By all means spare yourself the burden of reading, as I did this week in the esteemed National Review Online, that criticizing sneaky attempts to undermine evolution in k-12 science class is somehow akin to promoting eugenics.
John G. West of the Discovery Institute (home of most of the misguided intelligence behind the Intelligent Design campaign), a self-styled "contrarian" and a political scientist, not a natural scientist, took to NRO to defend Louisiana's new Science Education Act, signed late last month by that state's generally savvy governor, Bobby Jindal. That measure allows teachers to introduce into their science classes supplemental material that will supposedly rev the kids' "critical thinking" and foster "an open and objective discussion of scientific theories being studied including, but not limited to, evolution, the origins of life, global warming and human cloning."

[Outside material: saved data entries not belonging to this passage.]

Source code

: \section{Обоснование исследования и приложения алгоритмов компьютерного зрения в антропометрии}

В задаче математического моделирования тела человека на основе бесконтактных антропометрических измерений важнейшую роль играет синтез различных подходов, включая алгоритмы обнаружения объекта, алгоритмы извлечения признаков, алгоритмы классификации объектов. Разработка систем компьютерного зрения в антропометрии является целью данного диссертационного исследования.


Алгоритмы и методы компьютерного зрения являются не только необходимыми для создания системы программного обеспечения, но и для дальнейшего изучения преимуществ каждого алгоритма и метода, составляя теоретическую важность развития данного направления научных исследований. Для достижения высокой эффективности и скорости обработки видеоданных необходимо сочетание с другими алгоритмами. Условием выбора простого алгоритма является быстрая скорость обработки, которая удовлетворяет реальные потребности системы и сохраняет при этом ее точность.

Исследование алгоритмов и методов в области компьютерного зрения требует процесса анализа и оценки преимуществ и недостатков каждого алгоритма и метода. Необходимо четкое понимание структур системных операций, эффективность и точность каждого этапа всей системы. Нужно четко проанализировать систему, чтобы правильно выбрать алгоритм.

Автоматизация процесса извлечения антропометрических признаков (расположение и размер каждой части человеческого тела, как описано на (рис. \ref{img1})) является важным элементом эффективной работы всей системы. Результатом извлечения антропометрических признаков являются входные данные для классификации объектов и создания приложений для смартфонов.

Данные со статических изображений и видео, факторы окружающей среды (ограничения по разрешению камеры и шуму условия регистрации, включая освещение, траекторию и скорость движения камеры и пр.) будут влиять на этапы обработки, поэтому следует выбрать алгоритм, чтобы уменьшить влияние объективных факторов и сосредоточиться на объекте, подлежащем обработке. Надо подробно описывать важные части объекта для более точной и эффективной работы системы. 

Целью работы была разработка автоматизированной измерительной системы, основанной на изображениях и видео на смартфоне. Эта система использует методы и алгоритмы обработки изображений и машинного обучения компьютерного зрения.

West has a grandiose view of the type of critical discussion that such supplements will stir in the minds of elementary and secondary school pupils, far too many of whom can scarcely read and few of whom could construct a coherent paragraph differentiating James Madison from James Bond. But no matter, says West--now that Louisiana finally offers to its science teachers the protection they've long craved from academic oppression, the discussional atmosphere will flourish.
Where, one wonders, are these oppressed teachers who until now have been browbeaten or cowed from communicating objective scientific information to their charges? West identifies none in his piece, and when the Discovery Institute, which has had its fingers in similar bills around the country, was asked that very question several months ago by Florida reporters, it named no names.
What failed in five other states (Alabama, Florida, Michigan, Missouri, and South Carolina) but passed in Louisiana is a legislative cure to a problem that doesn't exist. These are not modern-day, k-12 Galileos who fought for the Science Education Act; they are closer to modern-day Savonarolas in disguise.
The Discovery Institute, having watched Intelligent Design run into a vexing obstacle when a (devout Christian) judge in Dover, Pennsylvania, ruled in 2005 that ID "is a religious view, a mere re-labeling of creationism, and not a scientific theory," has lately taken a different tack. Which is why West has draped his organization's true goal of undermining evolution in fashionable "academic freedom" garb, and why the Discovery Institute has thusly paraded it to state legislators.
To that end, West writes that "in many schools today, instruction about controversial scientific issues is closer to propaganda than education." And in "this environment of politically correct science, thoughtful teachers who want to acquaint their students with dissenting views and conflicting evidence can expect to run afoul of the thought police." (Italics mine.)
Of course, it is West's preferred scientific theory that is propagandistically propagated in schools. Neither he nor his organization gives any credence to evolution, which every serious scientist accepts as the cornerstone of modern biology. West and the Discovery Institute, by contrast, offer only unscientific doubt.
As for the eugenics canard, West asserts that it was the public's uncritical fealty to scientists working to "keep us from sinning against Darwin's law of natural selection," that led to the forcible sterilization of 60,000 Americans. Therefore, he writes, we must allow for "scientific inquiry" about evolution in k-12 classes or risk embracing all sorts of similarly noxious practices (like, psst, even more eugenics!).
What bosh. We haven't the space to list all the obvious reasons why this analogy is junk much less to investigate the more nuanced ones. But West's scare-tactic deserves a response similar to that garnered by promoters of Ben Stein's film Expelled, who chose to push their product by drawing overblown correlations between the teaching of evolution in science classes and Nazis.
Bottom line, beyond West's awful article, is that Louisiana's talented new governor and its legislators have embarrassed themselves and their state by passing a transparently deceptive law that will surely undermine science education in the bayou.